◆ **WHAT YOU HAVE TO DO**
Write out again, exactly as they appear, the lines from the start of the data below through the line with "Semidefinite Programming) constructs"; no pictures.

[Collected data]
= = = = =
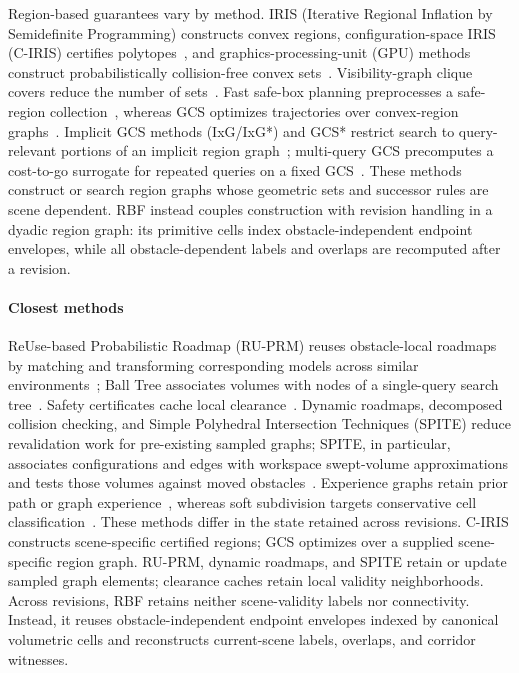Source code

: \documentclass[journal]{IEEEtran}
\newcommand{\rbf}{RBF}
\begin{document}
Region-based guarantees vary by method. IRIS (Iterative Regional Inflation by
Semidefinite Programming) constructs convex regions, configuration-space IRIS
(C-IRIS) certifies polytopes~\cite{deits2015computing,dai2024certified}, and
graphics-processing-unit (GPU) methods construct probabilistically collision-free
convex sets~\cite{werner2025superfast,werner2026faster}. Visibility-graph clique
covers reduce the number of sets~\cite{werner2024approximating}. Fast safe-box
planning preprocesses a safe-region collection~\cite{marcucci2024fastboxes},
whereas GCS optimizes trajectories over convex-region
graphs~\cite{marcucci2023motion,marcucci2024shortest}. Implicit GCS methods
(IxG/IxG*) and GCS* restrict search to query-relevant portions of an implicit
region graph~\cite{natarajan2024ixg,chewchia2026gcsstar}; multi-query GCS
precomputes a cost-to-go surrogate for repeated queries on a fixed
  GCS~\cite{morozov2026multiquery}. These methods construct or search region
  graphs whose geometric sets and successor rules are scene dependent. \rbf{}
  instead couples construction with revision handling in a dyadic region graph:
  its primitive cells index
obstacle-independent endpoint envelopes, while all obstacle-dependent labels
and overlaps are recomputed after a revision.

\paragraph{Closest methods}
ReUse-based Probabilistic Roadmap (RU-PRM) reuses obstacle-local roadmaps by
matching and transforming corresponding models across similar
environments~\cite{lien2009reuse}; Ball Tree associates volumes with nodes of a
single-query search tree~\cite{shkolnik2011volumes}. Safety certificates cache
local clearance~\cite{bialkowski2016safety}. Dynamic roadmaps, decomposed
collision checking, and Simple Polyhedral Intersection Techniques (SPITE)
reduce revalidation work for pre-existing sampled graphs; SPITE, in particular,
associates configurations and edges with workspace swept-volume approximations
and tests those volumes against moved obstacles~\cite{leven2002framework,
hartmann2023decomposed,ashur2026spite}. Experience graphs retain prior path or
graph experience~\cite{coleman2015experience}, whereas soft subdivision targets
conservative cell classification~\cite{wang2015soft}. These methods differ in
the state retained across revisions. C-IRIS constructs scene-specific certified
regions; GCS optimizes over a supplied scene-specific region graph. RU-PRM,
dynamic roadmaps, and SPITE retain or update sampled graph elements; clearance
caches retain local validity neighborhoods.
Across revisions, \rbf{} retains neither scene-validity labels nor connectivity.
Instead, it reuses obstacle-independent endpoint envelopes indexed by canonical
volumetric cells and reconstructs current-scene labels, overlaps, and corridor
witnesses.
\end{document}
= = = = =
◆ **COMPLETED TASK**
Source code

: \documentclass[journal]{IEEEtran}
\newcommand{\rbf}{RBF}
\begin{document}
Region-based guarantees vary by method. IRIS (Iterative Regional Inflation by
Semidefinite Programming) constructs convex regions, configuration-space IRIS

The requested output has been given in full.